This is my first post here in the year that marks my sixth year of struggling with depression. People said that it would get better with time and I argued that it never gets better, we just learn to live with it. And I still stand by that statement but there was one thing that did happen some time during these last six years which...no, it did not make it easier...but...it made it worth fighting for.
Two years after it began, two people entered my life...they did not understand what I was going through but they put the best of their efforts trying to. The connection I had with them helped me see the light at the end of the tunnel. Unfortunately, life happened and they left but what stayed with me was that little time they helped me see the light. When they left, it got completely dark again but that image of light, that realization that there is light at the end of the tunnel (since I have seen it myself)...that kept me going.

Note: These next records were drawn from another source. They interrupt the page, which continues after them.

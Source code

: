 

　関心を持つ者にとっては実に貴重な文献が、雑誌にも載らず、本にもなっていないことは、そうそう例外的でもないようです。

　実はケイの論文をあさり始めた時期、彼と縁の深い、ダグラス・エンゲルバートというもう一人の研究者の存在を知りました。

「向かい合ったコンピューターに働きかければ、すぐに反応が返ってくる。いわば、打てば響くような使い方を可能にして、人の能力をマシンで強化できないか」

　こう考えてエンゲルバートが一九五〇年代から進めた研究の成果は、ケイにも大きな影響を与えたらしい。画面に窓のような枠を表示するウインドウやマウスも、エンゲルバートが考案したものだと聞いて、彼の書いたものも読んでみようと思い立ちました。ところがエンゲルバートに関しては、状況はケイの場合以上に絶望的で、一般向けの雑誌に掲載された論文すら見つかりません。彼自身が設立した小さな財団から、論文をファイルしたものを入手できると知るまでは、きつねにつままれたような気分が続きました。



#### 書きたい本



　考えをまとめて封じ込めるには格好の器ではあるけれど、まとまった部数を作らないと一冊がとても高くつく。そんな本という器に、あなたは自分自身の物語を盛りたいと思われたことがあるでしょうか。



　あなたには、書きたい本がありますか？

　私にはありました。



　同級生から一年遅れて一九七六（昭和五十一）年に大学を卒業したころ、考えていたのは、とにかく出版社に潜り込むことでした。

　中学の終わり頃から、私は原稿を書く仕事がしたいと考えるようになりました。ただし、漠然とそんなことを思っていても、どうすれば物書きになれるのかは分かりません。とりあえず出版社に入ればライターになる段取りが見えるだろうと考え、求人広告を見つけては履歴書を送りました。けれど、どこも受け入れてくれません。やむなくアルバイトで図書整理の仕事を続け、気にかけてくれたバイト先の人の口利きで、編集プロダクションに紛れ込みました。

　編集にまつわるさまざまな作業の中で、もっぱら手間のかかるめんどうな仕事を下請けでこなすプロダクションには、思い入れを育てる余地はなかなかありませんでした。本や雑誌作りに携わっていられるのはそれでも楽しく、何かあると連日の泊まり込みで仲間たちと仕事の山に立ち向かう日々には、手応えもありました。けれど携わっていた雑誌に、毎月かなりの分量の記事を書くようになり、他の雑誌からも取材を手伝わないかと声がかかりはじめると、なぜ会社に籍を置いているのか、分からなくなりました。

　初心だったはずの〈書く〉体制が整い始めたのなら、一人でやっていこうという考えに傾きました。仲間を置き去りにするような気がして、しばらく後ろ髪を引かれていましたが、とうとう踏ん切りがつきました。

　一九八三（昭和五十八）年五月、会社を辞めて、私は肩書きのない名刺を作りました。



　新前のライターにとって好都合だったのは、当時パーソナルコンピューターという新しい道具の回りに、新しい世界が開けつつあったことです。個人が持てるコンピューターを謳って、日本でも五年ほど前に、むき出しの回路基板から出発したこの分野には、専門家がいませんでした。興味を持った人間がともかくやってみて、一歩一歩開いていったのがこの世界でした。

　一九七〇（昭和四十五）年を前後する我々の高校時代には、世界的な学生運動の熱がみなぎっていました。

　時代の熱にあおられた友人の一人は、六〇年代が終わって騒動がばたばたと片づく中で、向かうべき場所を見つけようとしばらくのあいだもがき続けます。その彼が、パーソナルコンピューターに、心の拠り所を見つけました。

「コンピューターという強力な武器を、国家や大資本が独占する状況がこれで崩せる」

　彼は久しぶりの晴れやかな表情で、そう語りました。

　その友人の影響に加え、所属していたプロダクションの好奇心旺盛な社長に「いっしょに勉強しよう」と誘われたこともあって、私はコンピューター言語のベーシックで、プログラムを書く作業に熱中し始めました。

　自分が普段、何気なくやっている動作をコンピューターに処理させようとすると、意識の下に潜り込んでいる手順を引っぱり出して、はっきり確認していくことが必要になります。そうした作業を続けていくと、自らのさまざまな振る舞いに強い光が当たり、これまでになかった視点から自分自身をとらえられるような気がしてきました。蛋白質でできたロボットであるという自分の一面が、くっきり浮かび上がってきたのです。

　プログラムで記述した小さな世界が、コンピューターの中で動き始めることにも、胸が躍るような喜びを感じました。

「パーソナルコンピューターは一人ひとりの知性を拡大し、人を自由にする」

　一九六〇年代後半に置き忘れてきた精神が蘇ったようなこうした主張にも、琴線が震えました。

It's still dark and it's not easy to get out of my bed at days. I don't get up for a day at times, sometimes two, sometimes a week but I do always get back up and fight just because I know that reaching the light would be worth all of this pain and suffering.

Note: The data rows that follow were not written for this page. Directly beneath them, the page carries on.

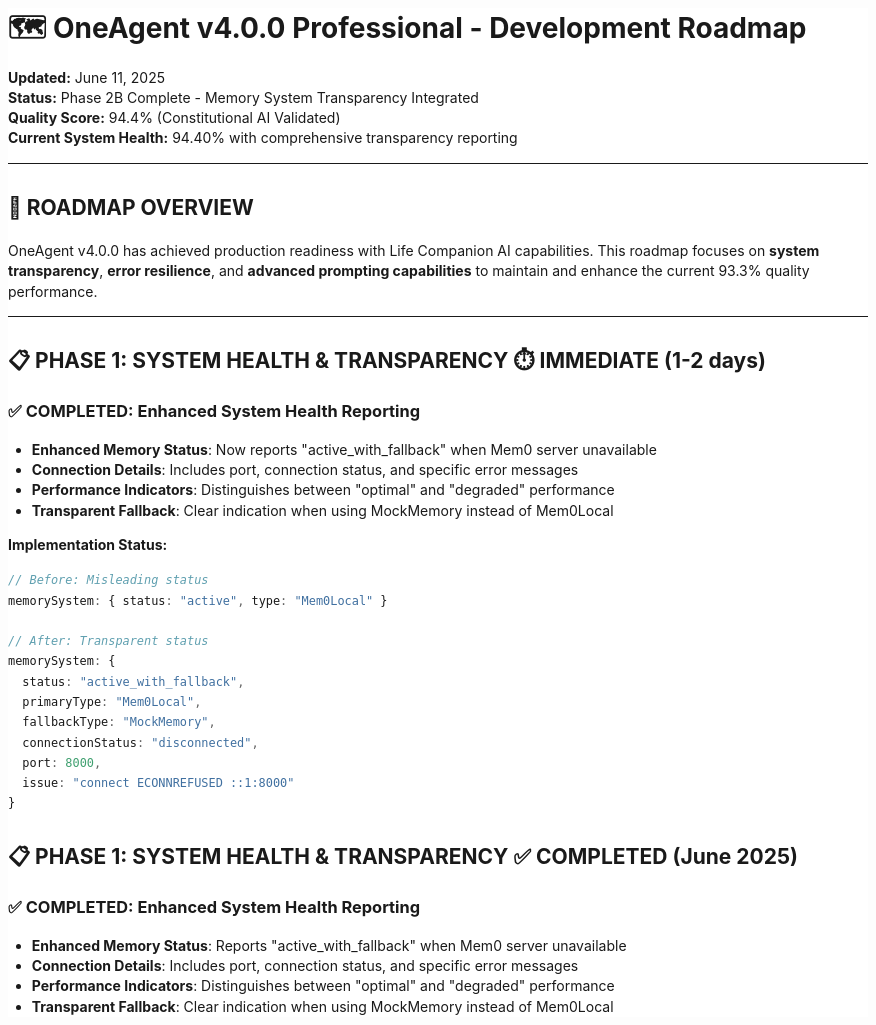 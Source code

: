 # 🗺️ OneAgent v4.0.0 Professional - Development Roadmap

**Updated:** June 11, 2025  
**Status:** Phase 2B Complete - Memory System Transparency Integrated  
**Quality Score:** 94.4% (Constitutional AI Validated)  
**Current System Health:** 94.40% with comprehensive transparency reporting

---

## 🎯 **ROADMAP OVERVIEW**

OneAgent v4.0.0 has achieved production readiness with Life Companion AI capabilities. This roadmap focuses on **system transparency**, **error resilience**, and **advanced prompting capabilities** to maintain and enhance the current 93.3% quality performance.

---

## 📋 **PHASE 1: SYSTEM HEALTH & TRANSPARENCY** ⏱️ **IMMEDIATE (1-2 days)**

### **✅ COMPLETED: Enhanced System Health Reporting**
- **Enhanced Memory Status**: Now reports "active_with_fallback" when Mem0 server unavailable
- **Connection Details**: Includes port, connection status, and specific error messages
- **Performance Indicators**: Distinguishes between "optimal" and "degraded" performance
- **Transparent Fallback**: Clear indication when using MockMemory instead of Mem0Local

**Implementation Status:**
```typescript
// Before: Misleading status
memorySystem: { status: "active", type: "Mem0Local" }

// After: Transparent status
memorySystem: { 
  status: "active_with_fallback", 
  primaryType: "Mem0Local",
  fallbackType: "MockMemory",
  connectionStatus: "disconnected",
  port: 8000,
  issue: "connect ECONNREFUSED ::1:8000"
}
```

## 📋 **PHASE 1: SYSTEM HEALTH & TRANSPARENCY** ✅ **COMPLETED (June 2025)**

### **✅ COMPLETED: Enhanced System Health Reporting**
- **Enhanced Memory Status**: Reports "active_with_fallback" when Mem0 server unavailable  
- **Connection Details**: Includes port, connection status, and specific error messages  
- **Performance Indicators**: Distinguishes between "optimal" and "degraded" performance  
- **Transparent Fallback**: Clear indication when using MockMemory instead of Mem0Local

Having such a deep connection with someone just for a year is keeping me going even today i.e. 3 years later. And I wish everyone who suffers from this terrible disease finds that one connection...that one ray of hope (even if it's transient) because you deserve it. And one day, it's all gonna be worth it (for all of us, hopefully).
I don't know anyone here and forming such deep connections is a long way to go. But we have to start somewhere. I hope to find amazing such people here and I would love to have you talk to me, and I promise that I'll listen
If there's even one person here whose suffering I am able to give meaning to, both of our journeys are gonna get easier.